Wildlife officials said the two-month-old pups were susceptible to attack from the community dogs or humans.
In 2010, the then Chief Wildlife Warden had written a letter to the District Forest Officer, Dharmapuri, stating that straying Otters should be rescued and sent to the Vandalur zoo as the zoo had only a single male animal as its exhibit.
A senior officer from the Forest Department said that following this letter a Biologist came from the Vandalur zoo on Monday in an animal rescue ambulance.
Wildlife authorities said they would hand-rear them in the zoo. Once they are fit, they will be released back into the wild. At the zoo, the authorities have created a den in the veterinary hospital, where the pups now rest. It will take at least a couple of months for them to permanently make a water body their home.
When contacted, a senior wildlife officer said even the Central Zoo Authority of India (CZAI), the monitoring authority for the zoos in the country, did not subscribe to collecting specimen from the wild and exhibiting them in captivity in a zoo.

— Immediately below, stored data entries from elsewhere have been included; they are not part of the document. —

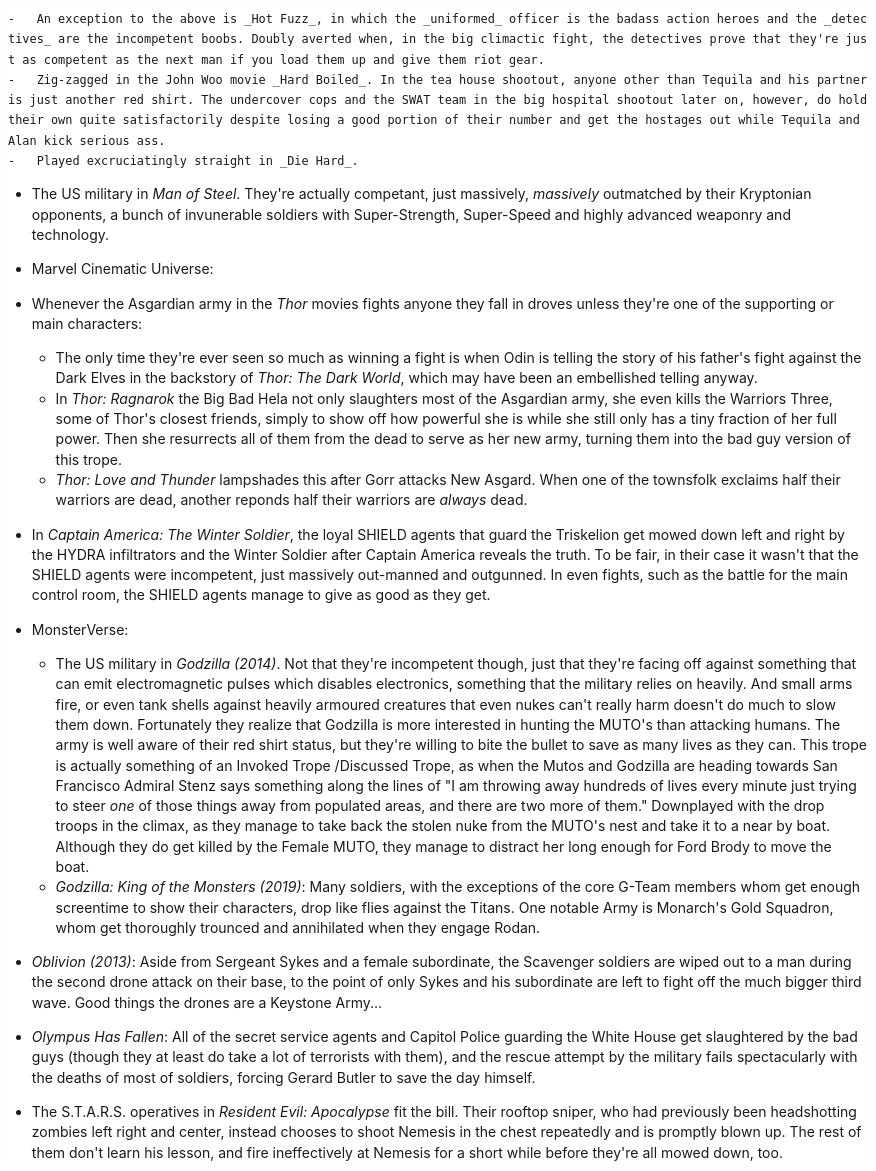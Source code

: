     -   An exception to the above is _Hot Fuzz_, in which the _uniformed_ officer is the badass action heroes and the _detectives_ are the incompetent boobs. Doubly averted when, in the big climactic fight, the detectives prove that they're just as competent as the next man if you load them up and give them riot gear.
    -   Zig-zagged in the John Woo movie _Hard Boiled_. In the tea house shootout, anyone other than Tequila and his partner is just another red shirt. The undercover cops and the SWAT team in the big hospital shootout later on, however, do hold their own quite satisfactorily despite losing a good portion of their number and get the hostages out while Tequila and Alan kick serious ass.
    -   Played excruciatingly straight in _Die Hard_.
-   The US military in _Man of Steel_. They're actually competant, just massively, _massively_ outmatched by their Kryptonian opponents, a bunch of invunerable soldiers with Super-Strength, Super-Speed and highly advanced weaponry and technology.
-   Marvel Cinematic Universe:

-   Whenever the Asgardian army in the _Thor_ movies fights anyone they fall in droves unless they're one of the supporting or main characters:
    -   The only time they're ever seen so much as winning a fight is when Odin is telling the story of his father's fight against the Dark Elves in the backstory of _Thor: The Dark World_, which may have been an embellished telling anyway.
    -   In _Thor: Ragnarok_ the Big Bad Hela not only slaughters most of the Asgardian army, she even kills the Warriors Three, some of Thor's closest friends, simply to show off how powerful she is while she still only has a tiny fraction of her full power. Then she resurrects all of them from the dead to serve as her new army, turning them into the bad guy version of this trope.
    -   _Thor: Love and Thunder_ lampshades this after Gorr attacks New Asgard. When one of the townsfolk exclaims half their warriors are dead, another reponds half their warriors are _always_ dead.
-   In _Captain America: The Winter Soldier_, the loyal SHIELD agents that guard the Triskelion get mowed down left and right by the HYDRA infiltrators and the Winter Soldier after Captain America reveals the truth. To be fair, in their case it wasn't that the SHIELD agents were incompetent, just massively out-manned and outgunned. In even fights, such as the battle for the main control room, the SHIELD agents manage to give as good as they get.

-   MonsterVerse:
    -   The US military in _Godzilla (2014)_. Not that they're incompetent though, just that they're facing off against something that can emit electromagnetic pulses which disables electronics, something that the military relies on heavily. And small arms fire, or even tank shells against heavily armoured creatures that even nukes can't really harm doesn't do much to slow them down. Fortunately they realize that Godzilla is more interested in hunting the MUTO's than attacking humans. The army is well aware of their red shirt status, but they're willing to bite the bullet to save as many lives as they can. This trope is actually something of an Invoked Trope /Discussed Trope, as when the Mutos and Godzilla are heading towards San Francisco Admiral Stenz says something along the lines of "I am throwing away hundreds of lives every minute just trying to steer _one_ of those things away from populated areas, and there are two more of them." Downplayed with the drop troops in the climax, as they manage to take back the stolen nuke from the MUTO's nest and take it to a near by boat. Although they do get killed by the Female MUTO, they manage to distract her long enough for Ford Brody to move the boat.
    -   _Godzilla: King of the Monsters (2019)_: Many soldiers, with the exceptions of the core G-Team members whom get enough screentime to show their characters, drop like flies against the Titans. One notable Army is Monarch's Gold Squadron, whom get thoroughly trounced and annihilated when they engage Rodan.
-   _Oblivion (2013)_: Aside from Sergeant Sykes and a female subordinate, the Scavenger soldiers are wiped out to a man during the second drone attack on their base, to the point of only Sykes and his subordinate are left to fight off the much bigger third wave. Good things the drones are a Keystone Army...
-   _Olympus Has Fallen_: All of the secret service agents and Capitol Police guarding the White House get slaughtered by the bad guys (though they at least do take a lot of terrorists with them), and the rescue attempt by the military fails spectacularly with the deaths of most of soldiers, forcing Gerard Butler to save the day himself.
-   The S.T.A.R.S. operatives in _Resident Evil: Apocalypse_ fit the bill. Their rooftop sniper, who had previously been headshotting zombies left right and center, instead chooses to shoot Nemesis in the chest repeatedly and is promptly blown up. The rest of them don't learn his lesson, and fire ineffectively at Nemesis for a short while before they're all mowed down, too.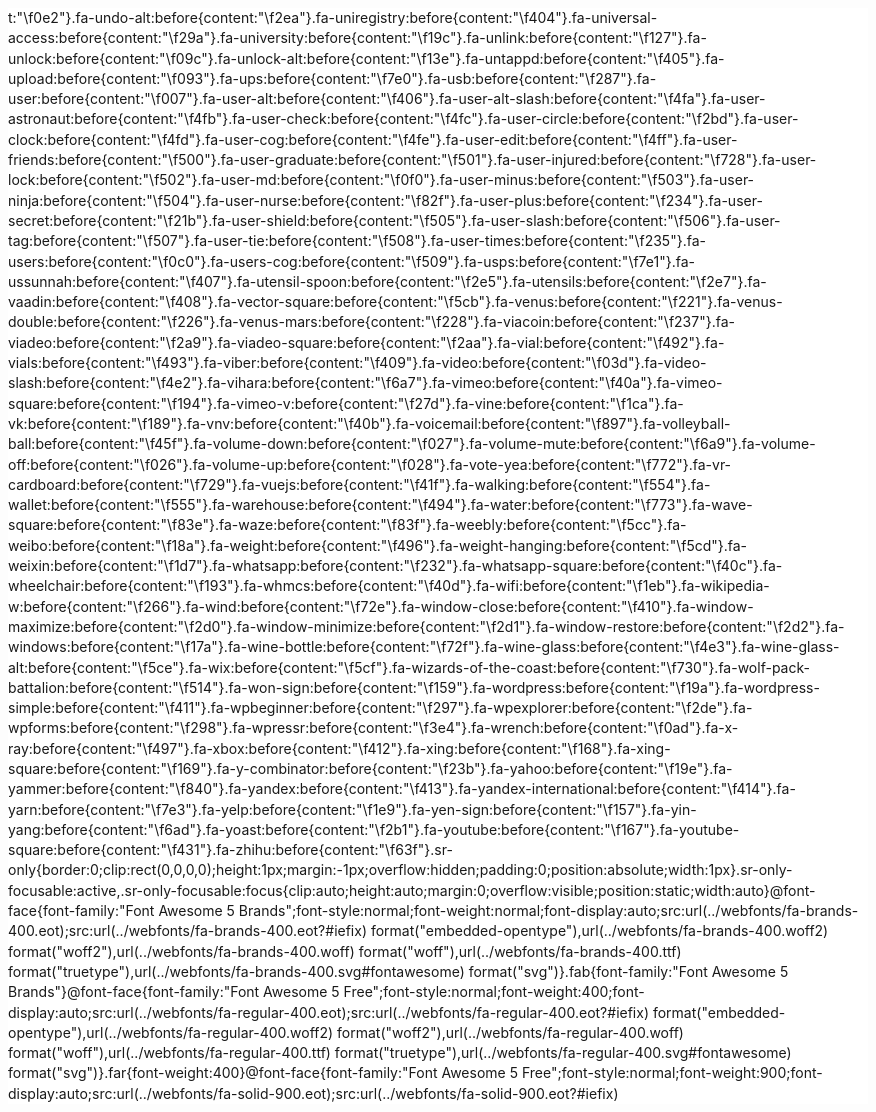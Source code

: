 t:"\f0e2"}.fa-undo-alt:before{content:"\f2ea"}.fa-uniregistry:before{content:"\f404"}.fa-universal-access:before{content:"\f29a"}.fa-university:before{content:"\f19c"}.fa-unlink:before{content:"\f127"}.fa-unlock:before{content:"\f09c"}.fa-unlock-alt:before{content:"\f13e"}.fa-untappd:before{content:"\f405"}.fa-upload:before{content:"\f093"}.fa-ups:before{content:"\f7e0"}.fa-usb:before{content:"\f287"}.fa-user:before{content:"\f007"}.fa-user-alt:before{content:"\f406"}.fa-user-alt-slash:before{content:"\f4fa"}.fa-user-astronaut:before{content:"\f4fb"}.fa-user-check:before{content:"\f4fc"}.fa-user-circle:before{content:"\f2bd"}.fa-user-clock:before{content:"\f4fd"}.fa-user-cog:before{content:"\f4fe"}.fa-user-edit:before{content:"\f4ff"}.fa-user-friends:before{content:"\f500"}.fa-user-graduate:before{content:"\f501"}.fa-user-injured:before{content:"\f728"}.fa-user-lock:before{content:"\f502"}.fa-user-md:before{content:"\f0f0"}.fa-user-minus:before{content:"\f503"}.fa-user-ninja:before{content:"\f504"}.fa-user-nurse:before{content:"\f82f"}.fa-user-plus:before{content:"\f234"}.fa-user-secret:before{content:"\f21b"}.fa-user-shield:before{content:"\f505"}.fa-user-slash:before{content:"\f506"}.fa-user-tag:before{content:"\f507"}.fa-user-tie:before{content:"\f508"}.fa-user-times:before{content:"\f235"}.fa-users:before{content:"\f0c0"}.fa-users-cog:before{content:"\f509"}.fa-usps:before{content:"\f7e1"}.fa-ussunnah:before{content:"\f407"}.fa-utensil-spoon:before{content:"\f2e5"}.fa-utensils:before{content:"\f2e7"}.fa-vaadin:before{content:"\f408"}.fa-vector-square:before{content:"\f5cb"}.fa-venus:before{content:"\f221"}.fa-venus-double:before{content:"\f226"}.fa-venus-mars:before{content:"\f228"}.fa-viacoin:before{content:"\f237"}.fa-viadeo:before{content:"\f2a9"}.fa-viadeo-square:before{content:"\f2aa"}.fa-vial:before{content:"\f492"}.fa-vials:before{content:"\f493"}.fa-viber:before{content:"\f409"}.fa-video:before{content:"\f03d"}.fa-video-slash:before{content:"\f4e2"}.fa-vihara:before{content:"\f6a7"}.fa-vimeo:before{content:"\f40a"}.fa-vimeo-square:before{content:"\f194"}.fa-vimeo-v:before{content:"\f27d"}.fa-vine:before{content:"\f1ca"}.fa-vk:before{content:"\f189"}.fa-vnv:before{content:"\f40b"}.fa-voicemail:before{content:"\f897"}.fa-volleyball-ball:before{content:"\f45f"}.fa-volume-down:before{content:"\f027"}.fa-volume-mute:before{content:"\f6a9"}.fa-volume-off:before{content:"\f026"}.fa-volume-up:before{content:"\f028"}.fa-vote-yea:before{content:"\f772"}.fa-vr-cardboard:before{content:"\f729"}.fa-vuejs:before{content:"\f41f"}.fa-walking:before{content:"\f554"}.fa-wallet:before{content:"\f555"}.fa-warehouse:before{content:"\f494"}.fa-water:before{content:"\f773"}.fa-wave-square:before{content:"\f83e"}.fa-waze:before{content:"\f83f"}.fa-weebly:before{content:"\f5cc"}.fa-weibo:before{content:"\f18a"}.fa-weight:before{content:"\f496"}.fa-weight-hanging:before{content:"\f5cd"}.fa-weixin:before{content:"\f1d7"}.fa-whatsapp:before{content:"\f232"}.fa-whatsapp-square:before{content:"\f40c"}.fa-wheelchair:before{content:"\f193"}.fa-whmcs:before{content:"\f40d"}.fa-wifi:before{content:"\f1eb"}.fa-wikipedia-w:before{content:"\f266"}.fa-wind:before{content:"\f72e"}.fa-window-close:before{content:"\f410"}.fa-window-maximize:before{content:"\f2d0"}.fa-window-minimize:before{content:"\f2d1"}.fa-window-restore:before{content:"\f2d2"}.fa-windows:before{content:"\f17a"}.fa-wine-bottle:before{content:"\f72f"}.fa-wine-glass:before{content:"\f4e3"}.fa-wine-glass-alt:before{content:"\f5ce"}.fa-wix:before{content:"\f5cf"}.fa-wizards-of-the-coast:before{content:"\f730"}.fa-wolf-pack-battalion:before{content:"\f514"}.fa-won-sign:before{content:"\f159"}.fa-wordpress:before{content:"\f19a"}.fa-wordpress-simple:before{content:"\f411"}.fa-wpbeginner:before{content:"\f297"}.fa-wpexplorer:before{content:"\f2de"}.fa-wpforms:before{content:"\f298"}.fa-wpressr:before{content:"\f3e4"}.fa-wrench:before{content:"\f0ad"}.fa-x-ray:before{content:"\f497"}.fa-xbox:before{content:"\f412"}.fa-xing:before{content:"\f168"}.fa-xing-square:before{content:"\f169"}.fa-y-combinator:before{content:"\f23b"}.fa-yahoo:before{content:"\f19e"}.fa-yammer:before{content:"\f840"}.fa-yandex:before{content:"\f413"}.fa-yandex-international:before{content:"\f414"}.fa-yarn:before{content:"\f7e3"}.fa-yelp:before{content:"\f1e9"}.fa-yen-sign:before{content:"\f157"}.fa-yin-yang:before{content:"\f6ad"}.fa-yoast:before{content:"\f2b1"}.fa-youtube:before{content:"\f167"}.fa-youtube-square:before{content:"\f431"}.fa-zhihu:before{content:"\f63f"}.sr-only{border:0;clip:rect(0,0,0,0);height:1px;margin:-1px;overflow:hidden;padding:0;position:absolute;width:1px}.sr-only-focusable:active,.sr-only-focusable:focus{clip:auto;height:auto;margin:0;overflow:visible;position:static;width:auto}@font-face{font-family:"Font Awesome 5 Brands";font-style:normal;font-weight:normal;font-display:auto;src:url(../webfonts/fa-brands-400.eot);src:url(../webfonts/fa-brands-400.eot?#iefix) format("embedded-opentype"),url(../webfonts/fa-brands-400.woff2) format("woff2"),url(../webfonts/fa-brands-400.woff) format("woff"),url(../webfonts/fa-brands-400.ttf) format("truetype"),url(../webfonts/fa-brands-400.svg#fontawesome) format("svg")}.fab{font-family:"Font Awesome 5 Brands"}@font-face{font-family:"Font Awesome 5 Free";font-style:normal;font-weight:400;font-display:auto;src:url(../webfonts/fa-regular-400.eot);src:url(../webfonts/fa-regular-400.eot?#iefix) format("embedded-opentype"),url(../webfonts/fa-regular-400.woff2) format("woff2"),url(../webfonts/fa-regular-400.woff) format("woff"),url(../webfonts/fa-regular-400.ttf) format("truetype"),url(../webfonts/fa-regular-400.svg#fontawesome) format("svg")}.far{font-weight:400}@font-face{font-family:"Font Awesome 5 Free";font-style:normal;font-weight:900;font-display:auto;src:url(../webfonts/fa-solid-900.eot);src:url(../webfonts/fa-solid-900.eot?#iefix)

Shocked by the action of the wildlife authorities, naturalists said it was a gross violation of rules.
E. Seshan, a Chennai-based wildlife activist said: “We came to know Otters were caught in wild from Cauvery Wildlife Sanctuary from the river and sent to Vandalur Zoo. Otters are aquatic mammals and predators in the river. Presence of Otters is an indication of pollution-free water, healthy aquatic life and well guarded forests.
Otters predate on fishes, crabs, oysters, lobsters, prawns and snakes and are graded high on aquatic food chain.”
They are also categorised under endangered species by the International Union for Conservation of Natural Flora and Fauna and the Wildlife Protection Act of 1972 had categorised the animal under Schedule II.